Le délai imparti à la Commission européenne pour rendre son avis est porté à quatre mois si cette dernière décide de saisir pour avis l'Agence de coopération des régulateurs de l'énergie. Dans ce cas, la Commission de régulation de l'énergie notifie à la société demanderesse cette prolongation du délai.

A défaut d'avoir rendu un avis dans le délai prévu soit au premier, soit au deuxième alinéa, la Commission européenne est réputée ne pas avoir soulevé d'objection à l'encontre du projet de décision de la Commission de régulation de l'énergie.

La date de la notification de l'avis de la Commission européenne ou, à défaut, celle à laquelle est intervenu son avis tacite, est communiquée à la société demanderesse par la Commission de régulation de l'énergie.

Article R111-5

Dans un délai de deux mois à compter de la réception de l'avis de la Commission européenne ou de l'intervention d'un avis tacite, la Commission de régulation de l'énergie prend une décision concernant la certification de la société demanderesse.

Cette décision et, le cas échéant, l'avis de la Commission européenne sont notifiés à la société demanderesse et publiés simultanément au Journal officiel de la République française.

A défaut de décision dans le délai mentionné au premier alinéa, la demande de certification est réputée rejetée.

Article R111-6

Dans le cas prévu à l'article L. 111-5, la société gestionnaire de réseau de transport saisit, sans délai, la Commission de régulation de l'énergie d'une nouvelle demande de certification. La certification existante reste en vigueur jusqu'à l'intervention d'une nouvelle décision de la Commission de régulation de l'énergie.

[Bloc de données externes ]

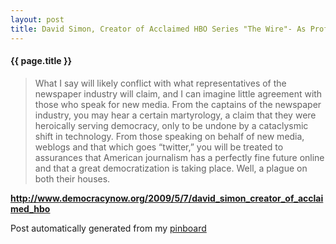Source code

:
 ```yaml
---
layout: post
title: David Simon, Creator of Acclaimed HBO Series "The Wire"- As Profit Motive Guts Newspapers, Communities Lose Out
---
```


#### {{ page.title }}

> What I say will likely conflict with what representatives of the newspaper industry will claim, and I can imagine little agreement with those who speak for new media. From the captains of the newspaper industry, you may hear a certain martyrology, a claim that they were heroically serving democracy, only to be undone by a cataclysmic shift in technology. From those speaking on behalf of new media, weblogs and that which goes “twitter,” you will be treated to assurances that American journalism has a perfectly fine future online and that a great democratization is taking place. Well, a plague on both their houses.  

<strong><a href='http://www.democracynow.org/2009/5/7/david_simon_creator_of_acclaimed_hbo'>http://www.democracynow.org/2009/5/7/david_simon_creator_of_acclaimed_hbo</a></strong>

Post automatically generated from my <a href="http://pinboard.in/u:ndfine">pinboard</a>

Dans le cas prévu à l'article L. 111-6, la société souhaitant exercer l'activité de gestionnaire d'un réseau de transport adresse à la même commission une demande de certification.

Dans les deux cas, la Commission de régulation de l'énergie avise, sans délai, la Commission européenne. La demande est présentée et examinée conformément à la procédure prévue par les dispositions des articles R. 111-2 à R. 111-5. Toutefois, à défaut de projet de décision émis par la Commission de régulation de l'énergie dans le délai mentionné à l'article R. 111-3, le projet de décision est réputé défavorable à la certification. La Commission de régulation de l'énergie est tenue de rejeter la demande de certification s'il n'a pas été démontré que la société se conformait aux obligations fixées par les articles L. 111-2 à L. 111-50 et que l'octroi de la certification ne serait pas préjudiciable, au regard des accords conclus nationalement ou par l'Union européenne avec le pays tiers concerné, à la sécurité d'approvisionnement de la France ou de l'Union européenne.

En outre, la société demanderesse avise, également sans délai, le ministre chargé de l'énergie. Sans préjudice de la mise en œuvre de l'article L. 151-3 du code monétaire et financier, ce dernier peut s'opposer, pour les motifs mentionnés à l'article L. 111-5, à la certification, par une décision motivée adressée à la Commission de régulation de l'énergie et notifiée à la société demanderesse.

Article R111-7

La Commission de régulation de l'énergie veille au respect constant, par les sociétés gestionnaires de réseau de transport, des obligations qui résultent des articles L. 111-2 à L. 111-50.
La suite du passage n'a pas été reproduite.